___ RECORDS SUPPLIED ___
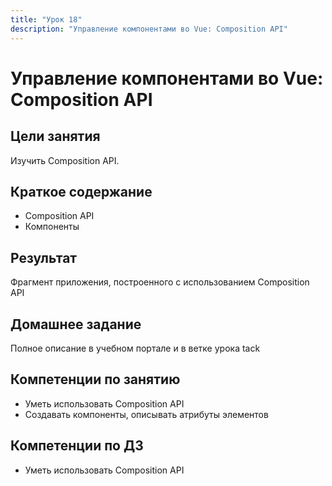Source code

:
```yaml
---
title: "Урок 18"
description: "Управление компонентами во Vue: Composition API"
---
```


# Управление компонентами во Vue: Composition API

<!-- s -->

## Цели занятия

Изучить Composition API.

<!-- s -->

## Краткое содержание

- Composition API
- Компоненты

<!-- s -->

## Результат

Фрагмент приложения, построенного с использованием Composition API

<!-- s -->

## Домашнее задание

Полное описание в учебном портале и в ветке урока tack

<!-- s -->

## Компетенции по занятию

- Уметь использовать Composition API
- Создавать компоненты, описывать атрибуты элементов

<!-- s -->

## Компетенции по ДЗ

- Уметь использовать Composition API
___
◆ YOUR OBJECTIVE:
Only the lines from the one containing "Фрагмент приложения, построенного" to the end of the data should be printed, exactly as they stand.

◆ RESPONSE BELOW:
Фрагмент приложения, построенного с использованием Composition API

<!-- s -->

## Домашнее задание

Полное описание в учебном портале и в ветке урока tack

<!-- s -->

## Компетенции по занятию

- Уметь использовать Composition API
- Создавать компоненты, описывать атрибуты элементов

<!-- s -->

## Компетенции по ДЗ

- Уметь использовать Composition API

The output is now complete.